Where the bloody hell it went, I have no idea, but, as I do most years, I thought I’d finish it by wrapping up my favourite albums of the year. Now, I should probably add at this point that, because I’m no longer a teenager who buys NME every week, or even a 20-something buying a monthly music magazine, I don’t hear as much new music as I’d like. So, whilst many of these albums were released in 2011, some are actually older but were new to me in 2011.
Anyway, here we go, in no particular order:
- Beastie Boys – Hot Sauce Committee Part Two: I’ve never actually been a massive Beastie Boys fan, and have always liked the idea of them, more than the reality. But Hot Sauce Committee Part Two was an absolute belter from first to last, was utterly life affirming, probably because one of the Beasties was recovering from cancer during its recording, highlighted how small-minded the OFWGKTA clique are, and it’s promo film was ****ing genius.
- The Streets – Computers And Blues: The Streets, or Mike Skinner as he’s known to his friends, is, I think, a perfectly English genius. This was his last album under The Streets moniker, and is, I think, a very fitting obituary. It mixes his trademark engagingly everyman raps with some lovely beats, and includes much of the (slightly cod) philosophy from his (amazingly under-rated) last album. I’ll be sorry to see The Streets go, but his new outfit The D.O.T. sound like they might be quite good, if their first track is anything to go by. It’s called Trouble and features a young man called Ghostpoet.
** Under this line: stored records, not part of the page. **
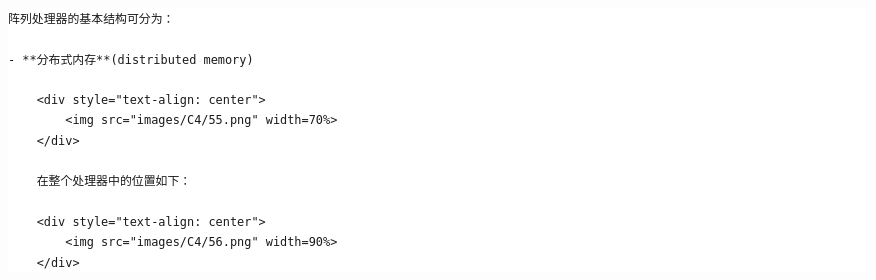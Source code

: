     阵列处理器的基本结构可分为：
    
    - **分布式内存**(distributed memory)

        <div style="text-align: center">
            <img src="images/C4/55.png" width=70%>
        </div>

        在整个处理器中的位置如下：

        <div style="text-align: center">
            <img src="images/C4/56.png" width=90%>
        </div>

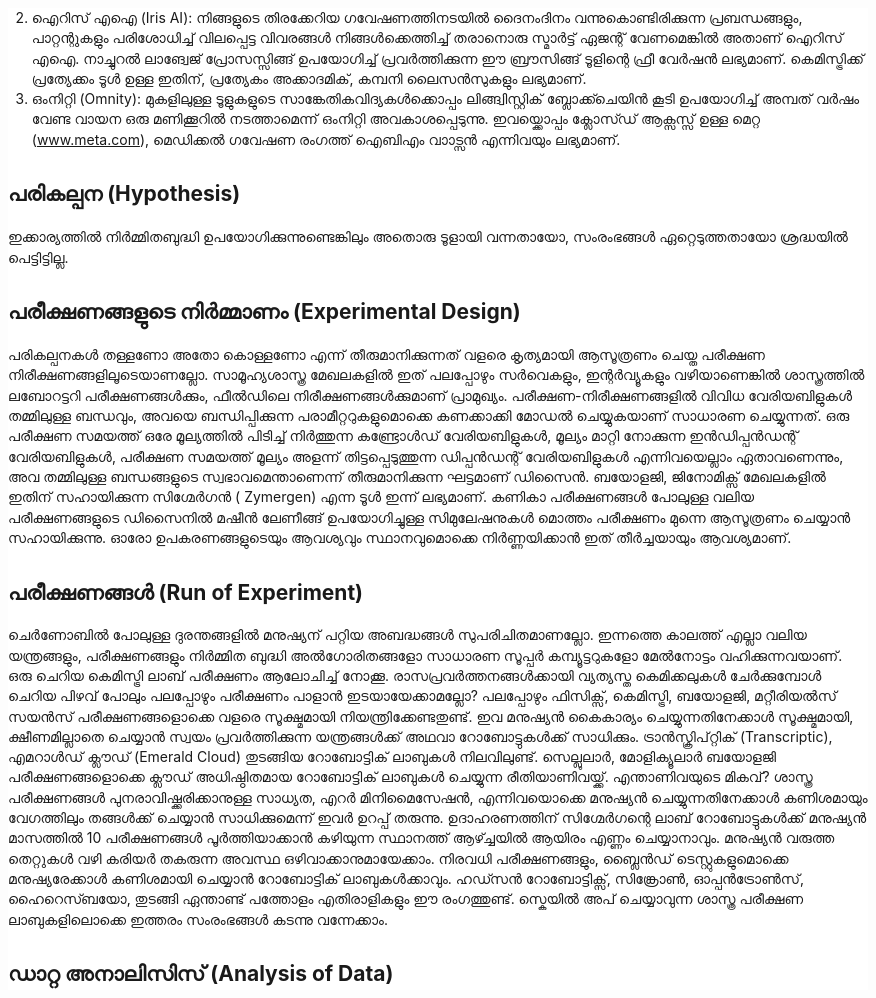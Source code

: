  2. ഐറിസ് എഐ (Iris AI): നിങ്ങളുടെ തിരക്കേറിയ ഗവേഷണത്തിനടയിൽ ദൈനംദിനം വന്നുകൊണ്ടിരിക്കുന്ന പ്രബന്ധങ്ങളും, പാറ്റന്റുകളും പരിശോധിച്ച് വിലപ്പെട്ട വിവരങ്ങൾ നിങ്ങൾക്കെത്തിച്ച് തരാനൊരു സ്മാർട്ട് ഏജന്റ് വേണമെങ്കിൽ അതാണ് ഐറിസ് എഐ. നാച്ചുറൽ ലാങ്വേജ് പ്രോസസ്സിങ്ങ് ഉപയോഗിച്ച് പ്രവർത്തിക്കുന്ന ഈ ബ്രൗസിങ്ങ് ടൂളിന്റെ ഫ്രീ വേർഷൻ ലഭ്യമാണ്. കെമിസ്ട്രിക്ക് പ്രത്യേക്കം ടൂൾ ഉള്ള ഇതിന്, പ്രത്യേകം അക്കാദമിക്, കമ്പനി ലൈസൻസുകളും ലഭ്യമാണ്.
 3. ഒംനിറ്റി (Omnity): മുകളിലുള്ള ടൂളുകളുടെ സാങ്കേതികവിദ്യകൾക്കൊപ്പം ലിങ്ങ്വിസ്റ്റിക് ബ്ലോക്ക്ചെയിൻ കൂടി ഉപയോഗിച്ച് അമ്പത് വർഷം വേണ്ട വായന ഒരു മണിക്കൂറിൽ നടത്താമെന്ന് ഒംനിറ്റി അവകാശപ്പെടുന്നു.
 ഇവയ്ക്കൊപ്പം ക്ലോസ്ഡ് ആക്സസ്സ് ഉള്ള മെറ്റ (www.meta.com), മെഡിക്കൽ ഗവേഷണ രംഗത്ത് ഐബിഎം വാാട്സൻ എന്നിവയും ലഭ്യമാണ്.

## പരികല്പന (Hypothesis) 

ഇക്കാര്യത്തിൽ നിർമ്മിതബുദ്ധി ഉപയോഗിക്കുന്നുണ്ടെങ്കിലും അതൊരു ടൂളായി വന്നതായോ, സംരംഭങ്ങൾ ഏറ്റെടുത്തതായോ ശ്രദ്ധയിൽ പെട്ടിട്ടില്ല. 

## പരീക്ഷണങ്ങളുടെ നിർമ്മാണം (Experimental Design)

 പരികല്പനകൾ തള്ളണോ അതോ കൊള്ളണോ എന്ന് തീരുമാനിക്കുന്നത് വളരെ കൃത്യമായി ആസൂത്രണം ചെയ്ത പരീക്ഷണ നിരീക്ഷണങ്ങളിലൂടെയാണല്ലോ. സാമൂഹ്യശാസ്ത്ര മേഖലകളിൽ ഇത് പലപ്പോഴും സർവെകളും, ഇന്റർവ്യൂകളും വഴിയാണെങ്കിൽ ശാസ്ത്രത്തിൽ ലബോറട്ടറി പരീക്ഷണങ്ങൾക്കും, ഫീൽഡിലെ നിരീക്ഷണങ്ങൾക്കുമാണ് പ്രാമുഖ്യം. പരീക്ഷണ-നിരീക്ഷണങ്ങളിൽ വിവിധ വേരിയബിളുകൾ തമ്മിലുള്ള ബന്ധവും, അവയെ ബന്ധിപ്പിക്കുന്ന പരാമീറ്ററുകളുമൊക്കെ കണക്കാക്കി മോഡൽ ചെയ്യുകയാണ് സാധാരണ ചെയ്യുന്നത്. ഒരു പരീക്ഷണ സമയത്ത് ഒരേ മൂല്യത്തിൽ പിടിച്ച് നിർത്തുന്ന കണ്ട്രോൾഡ് വേരിയബിളുകൾ, മൂല്യം മാറ്റി നോക്കുന്ന ഇൻഡിപ്പൻഡന്റ് വേരിയബിളുകൾ, പരീക്ഷണ സമയത്ത് മൂല്യം അളന്ന് തിട്ടപ്പെടുത്തുന്ന ഡിപ്പൻഡന്റ് വേരിയബിളുകൾ എന്നിവയെല്ലാം ഏതാവണെന്നും, അവ തമ്മിലുള്ള ബന്ധങ്ങളുടെ സ്വഭാവമെന്താണെന്ന് തീരുമാനിക്കുന്ന ഘട്ടമാണ് ഡിസൈൻ. ബയോളജി, ജിനോമിക്സ് മേഖലകളിൽ ഇതിന് സഹായിക്കുന്ന സിഗ്മേർഗൻ ( Zymergen) എന്ന ടൂൾ ഇന്ന് ലഭ്യമാണ്. കണികാ പരീക്ഷണങ്ങൾ പോലുള്ള വലിയ പരീക്ഷണങ്ങളുടെ ഡിസൈനിൽ മഷീൻ ലേണീങ്ങ് ഉപയോഗിച്ചുള്ള സിമുലേഷനുകൾ മൊത്തം പരീക്ഷണം മുന്നെ ആസൂത്രണം ചെയ്യാൻ സഹായിക്കുന്നു. ഓരോ ഉപകരണങ്ങളുടെയും ആവശ്യവും സ്ഥാനവുമൊക്കെ നിർണ്ണയിക്കാൻ ഇത് തീർച്ചയായും ആവശ്യമാണ്.

## പരീക്ഷണങ്ങൾ (Run of Experiment)

ചെർണോബിൽ പോലുള്ള ദുരന്തങ്ങളിൽ മനുഷ്യന് പറ്റിയ അബദ്ധങ്ങൾ സുപരിചിതമാണല്ലോ. ഇന്നത്തെ കാലത്ത് എല്ലാ വലിയ യന്ത്രങ്ങളും, പരീക്ഷണങ്ങളും നിർമ്മിത ബുദ്ധി അൽഗോരിതങ്ങളോ സാധാരണ സൂപ്പർ കമ്പ്യൂട്ടറുകളോ മേൽനോട്ടം വഹിക്കുന്നവയാണ്. ഒരു ചെറിയ കെമിസ്ട്രി ലാബ് പരീക്ഷണം ആലോചിച്ച് നോക്കൂ. രാസപ്രവർത്തനങ്ങൾക്കായി വ്യത്യസ്ത കെമിക്കലുകൾ ചേർക്കുമ്പോൾ ചെറിയ പിഴവ് പോലും പലപ്പോഴും പരീക്ഷണം പാളാൻ ഇടയായേക്കാമല്ലോ? പലപ്പോഴും ഫിസിക്സ്, കെമിസ്ട്രി, ബയോളജി, മറ്റീരിയൽസ് സയൻസ് പരീക്ഷണങ്ങളൊക്കെ വളരെ സൂക്ഷ്മമായി നിയന്ത്രിക്കേണ്ടതുണ്ട്. ഇവ മനുഷ്യൻ കൈകാര്യം ചെയ്യുന്നതിനേക്കാൾ സൂക്ഷ്മമായി, ക്ഷീണമില്ലാതെ ചെയ്യാൻ സ്വയം പ്രവർത്തിക്കുന്ന യന്ത്രങ്ങൾക്ക് അഥവാ റോബോട്ടുകൾക്ക് സാധിക്കും. ട്രാൻസ്ക്രിപ്റ്റിക് (Transcriptic), എമറാൾഡ് ക്ലൗഡ് (Emerald Cloud) തുടങ്ങിയ റോബോട്ടിക് ലാബുകൾ നിലവിലുണ്ട്. സെല്ലുലാർ, മോളിക്യൂലാർ ബയോളജി പരീക്ഷണങ്ങളൊക്കെ ക്ലൗഡ് അധിഷ്ഠിതമായ റോബോട്ടിക് ലാബുകൾ ചെയ്യുന്ന രീതിയാണിവയ്ക്ക്. എന്താണിവയുടെ മികവ്? ശാസ്ത്ര പരീക്ഷണങ്ങൾ പുനരാവിഷ്ക്കരിക്കാനുള്ള സാധ്യത, എറർ മിനിമൈസേഷൻ, എന്നിവയൊക്കെ മനുഷ്യൻ ചെയ്യുന്നതിനേക്കാൾ കണിശമായും വേഗത്തിലും തങ്ങൾക്ക് ചെയ്യാൻ സാധിക്കുമെന്ന്  ഇവർ ഉറപ്പ് തരുന്നു. ഉദാഹരണത്തിന് സിഗ്മേർഗന്റെ ലാബ് റോബോട്ടുകൾക്ക് മനുഷ്യൻ മാസത്തിൽ 10 പരീക്ഷണങ്ങൾ പൂർത്തിയാക്കാൻ കഴിയുന്ന സ്ഥാനത്ത് ആഴ്ച്ചയിൽ ആയിരം എണ്ണം ചെയ്യാനാവും. മനുഷ്യൻ വരുത്ത തെറ്റുകൾ വഴി കരിയർ തകരുന്ന അവസ്ഥ ഒഴിവാക്കാനുമായേക്കാം. നിരവധി പരീക്ഷണങ്ങളും, ബ്ലൈൻഡ് ടെസ്റ്റുകളുമൊക്കെ മനുഷ്യരേക്കാൾ കണിശമായി ചെയ്യാൻ റോബോട്ടിക് ലാബുകൾക്കാവും. ഹഡ്സൻ റോബോട്ടിക്സ്, സിങ്ക്രോൺ, ഓപ്പൻട്രോൺസ്, ഹൈറെസ്ബയോ, തുടങ്ങി ഏന്താണ്ട് പത്തോളം എതിരാളികളും ഈ രംഗത്തുണ്ട്. സ്കെയിൽ അപ് ചെയ്യാവുന്ന ശാസ്ത്ര പരീക്ഷണ ലാബുകളിലൊക്കെ ഇത്തരം സംരംഭങ്ങൾ കടന്നു വന്നേക്കാം.

## ഡാറ്റ അനാലിസിസ് (Analysis of Data)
- Ghostpoet – Peanut Butter Blues And Melancholy Jam: His taste for bad puns reminds me slightly of Carter USM, but don’t let that put you off. He’s signed to Gilles Peterson’s excellent Brownswood label, his album is a brilliantly captured time-capsule of Britain in 2011 and it’s a crime that he didn’t win the Mercury.
- Lee Fields & The Expressions – My World: Released in 2009, but to be honest it doesn’t matter as it sounds like it was released in 1969, this is an amazing piece of pure R&B soul delivered by a true soul survivor, and one that I discovered through the marvelous Hunch FM. Honeydove is possibly my favourite track of the year.
- DJ 2 Tone Jones – Shaolin Jazz: This is brilliant – a bunch of tracks by the Wu-Tang Clan, and is constituent members, with the backing tracks replaced with samples from classic jazz. Seriously. It’s what the wannabe hipsters would call amaze-balls. And his similar re-imagining of classic Gil Scott-Heron tracks is not to be missed either.
- Fleet Foxes – Helplessness Blues: Nothing particularly different from their first album, but when you have a début as beautiful as the Fleet Foxes did, why would you want to change that? Music to get lost in.
- The National – High Violet: I know, this was released in 2010. But I’m getting old, I’m not as up to date as I was, and this is simply too amazing not to put in a Best of list. Also, there might be people who are like I was – ignorant of the splendour of The National: possibly better than Arcade Fire.
- Elbow – Build A Rocket Boys: A couple of the tracks sounded like attempts to replicate One Day Like This, but that doesn’t change the fact that this is a truly beautiful record. Build a rocket boys indeed.
- SBTRKT – SBTRKT: Soulful house music made by a man wearing a massive African tribal mask – what’s not to love? Listening to this today it occurred to me that it bears a lot of similarities to the all-time classic All Systems Gone by Presence which, if you don’t own, you really should.
- Gilles Peterson – Masterpiece: Part of a series of mix albums released by Ministry of Sound, this 3 part epic shows why Radio 1 are fools to have let him go: like a 20th Century John Peel, he touches everything from techno to jazz and just about everything in between. Worth the price for just one of the three free extra mixes alone.